Sarah P: I will need to see this in sketch form.
Travis: Oregon Ducks Cheerleaders voted Nation's Hottest.
So..yeah. F 'em.
Elly: Banana Vulva comments always get me, too.
Jules: So is 'Oregon' and 'Hippy.'
Maxie: REPUNZEL?!
Eva: He tends to do that a lot. Usually, not correctly.
Kris: That explains why your vibrators emit clicking noises when they get close.
Lee: Yes. They all resemble Yeti.
And..WELCOME BACK!
Tee: You have NO idea.
Summer: CONGO?! Now I want to go monkey hunting.
No idea what that means.
Vodka: You say that like it's a bad thing.
Perhaps I've said too much.
Ziva: No problem. Sucks that you had that whole 'I'm a great new beverage' thing going then the whole bottom fell out.
Nevermind.
I'm thinking Zima.
Speaking: Like something like that has ever stopped you before.
Riiiiiight.
any guy who pretends that vagina hair actually matters to him is probably full of shit.
or stupid.
Your blog should be required reading on syllabusses (syllabi?) across the nation.
I totally get where she is coming from. If you need bush trimming opinions you should always ask a guy. In my personal opnion, I think going "bald" makes women look like a grade schooler. I guess thats ok if your into underage crap.
I can't remember what shitty book I had to learn it from in college. Some of the videos they had of women who looked Yoda old with feet that had been bound was pretty messed up.
It did cause me to give pause, however, when the lecturer--a very...husky...woman, we'll say--said "Men, wouldn't it be romantic to have a woman sit on your chest and masturbate you with her feet?"
And then she showed us pictures of the results of foot binding.
*puke*
Yeah, Don covered it for me too...no, not that way.
Anyway, next time have Kellie get in touch with Don...yes, that way.
If I were a real redhead I'd leave something, just so I could make smart aleck remarks to people inquiring about "carpets" and "drapes."
yeah, my response is the same as Jessica's and my guy's are counter high. That said, I've waxed the hoo hoo and with enough drugs, I could take it or leave it.
Bald beaver is sort of weird looking (unless you're an infant and thats a completely different convo!)
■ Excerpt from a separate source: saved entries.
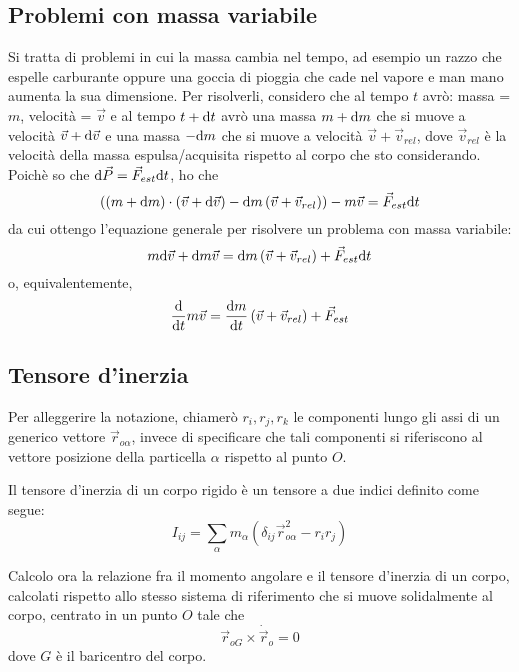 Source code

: \documentclass[../main.tex]{subfiles}
\begin{document}
\subsection{Problemi con massa variabile}
Si tratta di problemi in cui la massa cambia nel tempo, ad esempio un razzo che espelle carburante oppure una goccia di pioggia che cade nel vapore e man mano aumenta la sua dimensione.
Per risolverli, considero che al tempo $t$ avrò:
massa = $m$, velocità = $\vec v$
e al tempo $t+\mathrm{d} t$ avrò una massa $m+\mathrm{d} m$ che si muove a velocità $\vec v + \mathrm{d} \vec v$ e una massa $-\mathrm{d} m$ che si muove a velocità $\vec v + \vec v_{rel}$, dove $\vec v_{rel}$ è la velocità della massa espulsa/acquisita rispetto al corpo che sto considerando.
Poichè so che $\mathrm{d} \vec P = \vec F_{est} \mathrm{d} t$, ho che
$$ \left ( \left ( m + \mathrm{d} m \right ) \cdot \left ( \vec v + \mathrm{d} \vec v\right ) -\mathrm{d} m\left ( \vec v + \vec v_{rel} \right ) \right ) - m\vec v = \vec F_{est}\mathrm{d} t$$
da cui ottengo l'equazione generale per risolvere un problema con massa variabile:
\begin{equation}\label{MassaVariabile}
	m \mathrm{d} \vec v + \mathrm{d} m \vec v = \mathrm{d} m \left ( \vec v + \vec v_{rel} \right ) + \vec F_{est} \mathrm{d} t
\end{equation}
o, equivalentemente,
\begin{equation}
	\frac{\mathrm{d} }{\mathrm{d} t} m\vec v = \frac{\mathrm{d} m}{\mathrm{d} t}\left ( \vec v + \vec v_{rel} \right ) + \vec F_{est}
\end{equation}



\subsection{Tensore d'inerzia}
Per alleggerire la notazione, chiamerò $r_i, r_j, r_k$ le componenti lungo gli assi di un generico vettore $\vec r_{o\alpha}$, invece di specificare che tali componenti si riferiscono al vettore posizione della particella $\alpha$ rispetto al punto $O$.

Il tensore d'inerzia di un corpo rigido è un tensore a due indici definito come segue:
\begin{equation} \label{ten:definizione}
	I_{ij}=\sum_\alpha m_\alpha(\delta_{ij}\vec r_{o\alpha}^2 -r_ir_j)
\end{equation}

Calcolo ora la relazione fra il momento angolare e il tensore d'inerzia di un corpo, calcolati rispetto allo stesso sistema di riferimento che si muove solidalmente al corpo, centrato in un punto $O$ tale che
\begin{equation} \label{ten:CondizioneSulCentro}
	\vec{r}_{oG}\times \dot{\vec r}_o=0
\end{equation}
dove $G$ è il baricentro del corpo.
\end{document}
What about permed pubes? I hear that can be a nice look
I think I just had an aneurysm reading this. Lol. Hilarious, man. Seriously. Just. Wow.
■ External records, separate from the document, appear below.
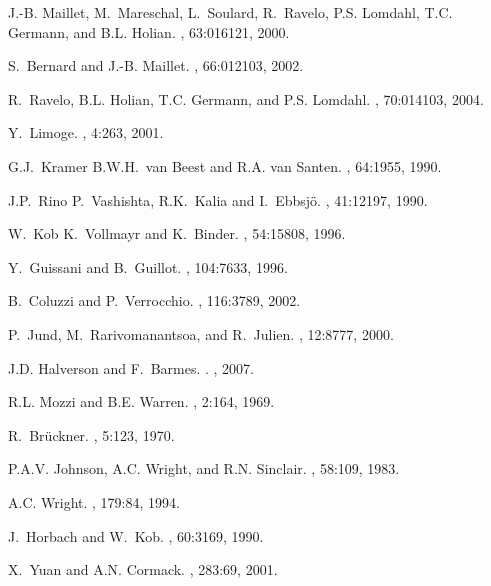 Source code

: \documentclass[aps,10pt,twocolumn]{revtex4}
\begin{document}
\begin{thebibliography}{10}
J.-B. Maillet, M.~Mareschal, L.~Soulard, R.~Ravelo, P.S. Lomdahl, T.C. Germann,
  and B.L. Holian.
, 63:016121, 2000.

S.~Bernard and J.-B. Maillet.
, 66:012103, 2002.

R.~Ravelo, B.L. Holian, T.C. Germann, and P.S. Lomdahl.
, 70:014103, 2004.

Y.~Limoge.
, 4:263, 2001.

G.J.~Kramer B.W.H.~van Beest and R.A. van Santen.
, 64:1955, 1990.

J.P.~Rino P.~Vashishta, R.K.~Kalia and I.~Ebbsj\"o.
, 41:12197, 1990.

W.~Kob K.~Vollmayr and K.~Binder.
, 54:15808, 1996.

Y.~Guissani and B.~Guillot.
, 104:7633, 1996.

B.~Coluzzi and P.~Verrocchio.
, 116:3789, 2002.

P.~Jund, M.~Rarivomanantsoa, and R.~Julien.
, 12:8777, 2000.

J.D. Halverson and F.~Barmes.
\newblock {}.
, 2007.

R.L. Mozzi and B.E. Warren.
, 2:164, 1969.

R.~Br\"uckner.
, 5:123, 1970.

P.A.V. Johnson, A.C. Wright, and R.N. Sinclair.
, 58:109, 1983.

A.C. Wright.
, 179:84, 1994.

J.~Horbach and W.~Kob.
, 60:3169, 1990.

X.~Yuan and A.N. Cormack.
, 283:69, 2001.


\end{thebibliography}
\end{document}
I know how she feels; I've been the recipient of "you sound dainty" more than once.
I'm easily offended.
Is that girl eating a hamster or kitten? Cuz one tastes better than the other. It's an important distinction.
Society's kind forced me to go bare, being that I wasn't born in the 70's. :( So i empathize with your oregon friend.
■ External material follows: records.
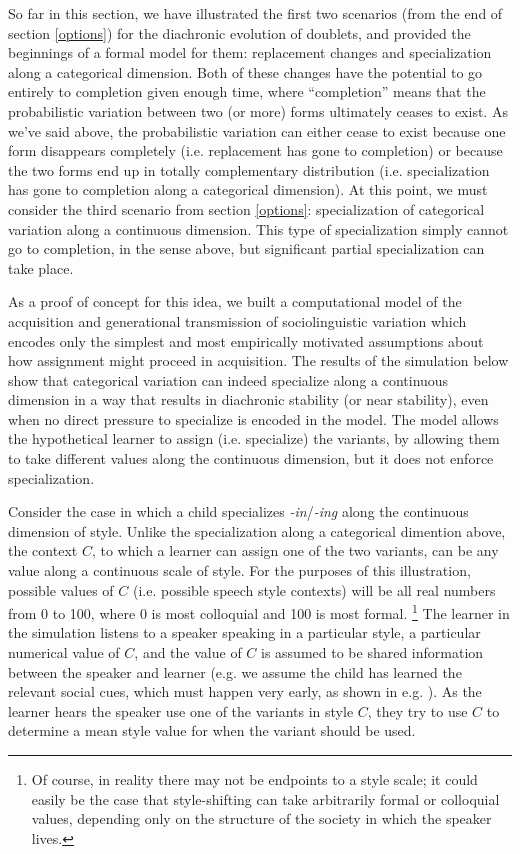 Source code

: So far in this section, we have illustrated the first two scenarios (from the end of section \ref{options}) for the diachronic evolution of doublets, and provided the beginnings of a formal model for them: replacement changes and specialization along a categorical dimension.
Both of these changes have the potential to go entirely to completion given enough time, where ``completion'' means that the probabilistic variation between two (or more) forms ultimately ceases to exist.
As we've said above, the probabilistic variation can either cease to exist because one form disappears completely (i.e. replacement has gone to completion) or because the two forms end up in totally complementary distribution (i.e. specialization has gone to completion along a categorical dimension).
At this point, we must consider the third scenario from section \ref{options}: specialization of categorical variation along a continuous dimension.
This type of specialization simply cannot go to completion, in the sense above, but significant partial specialization can take place.


As a proof of concept for this idea, we built a computational model of the acquisition and generational transmission of sociolinguistic variation which encodes only the simplest and most empirically motivated assumptions about how assignment might proceed in acquisition.
The results of the simulation below show that categorical variation can indeed specialize along a continuous dimension in a way that results in diachronic stability (or near stability), even when no direct pressure to specialize is encoded in the model.
The model allows the hypothetical learner to assign (i.e. specialize) the variants, by allowing them to take different values along the continuous dimension, but it does not enforce specialization.

Consider the case in which a child specializes \textsl{-in}/\textsl{-ing} along the continuous dimension of style.
Unlike the specialization along a categorical dimention above, the context $C$, to which a learner can assign one of the two variants, can be any value along a continuous scale of style.
For the purposes of this illustration, possible values of $C$ (i.e. possible speech style contexts) will be all real numbers from 0 to 100, where 0 is most colloquial and 100 is most formal.
\footnote{Of course, in reality there may not be endpoints to a style scale; it could easily be the case that style-shifting can take arbitrarily formal or colloquial values, depending only on the structure of the society in which the speaker lives.}
The learner in the simulation listens to a speaker speaking in a particular style, a particular numerical value of $C$, and the value of $C$ is assumed to be shared information between the speaker and learner (e.g. we assume the child has learned the relevant social cues, which must happen very early, as shown in e.g. \citealt{smithetal2007}).
As the learner hears the speaker use one of the variants in style $C$, they try to use $C$ to determine a mean style value for when the variant should be used.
Also, the picture of the little "dainty" woman was distracting... I couldn't help but picture the Travelocity gnome when I looked at her feet.
I'm in favor of a tutorial...maybe you could work on that? mmmmK/1?
I let my then husband do some shaving on me once. Never again, I flew off on a business trip the following day and itched like crazy the entire week.
I have a seven year old daughter from that little afternoon excursion.
I made a nice arrow pointing the way for you with my pubes
Women, less is more.
Seriously.
Also, do old people even have pubic hair?
Is it gray?
So much you can help me out with here.
Matt: EXACTLY.
Hiphop: If you could get on that promotion, I'd appreciate it.
Soccer: Bald is beautiful. So is neatly trimmed. Or, really, anything..I'm good with anything.
Mjenks: After a foot job, wouldn't your wiggly smell like feet?
Like, more than usual?
Me-Me: Totally hooking them up. Totally.
Lilu: You're an interior decorator? I don't get it.
Madwoman: Mine are counter high, but only if I count the kids' PlaySkool kitchen set.
lbluca: Aren't they permed automagically?
Christina: Glad I could contribute to your brain failure.
JenJen: You sound dainty.
Mike: I don't know. Maybe we should examine the remains on the exit.
J: OMG OMG The Travelocity GNOME!!
Perfect.
Daffy: I would totally give you a tutorial if I had a spare vagina lying around.
Jen: Are you saying that the Mach 5 can impregnate women?!
Malach: Um..
Thanks?
Laurie: THANK YOU.
Maxie: Yes.
It's a jungle down there.
Okay you have me hooked...that was hilarious and I am now a follower.
Women SHAVE?!?!?!
Perhaps I should stop gleaning my grooming tips from dad's '70s Playboys...
Ya, if you remove your panties and hear "boof", that's not a good sign.
BEST Instant Message conversation EVER. Very. Funny.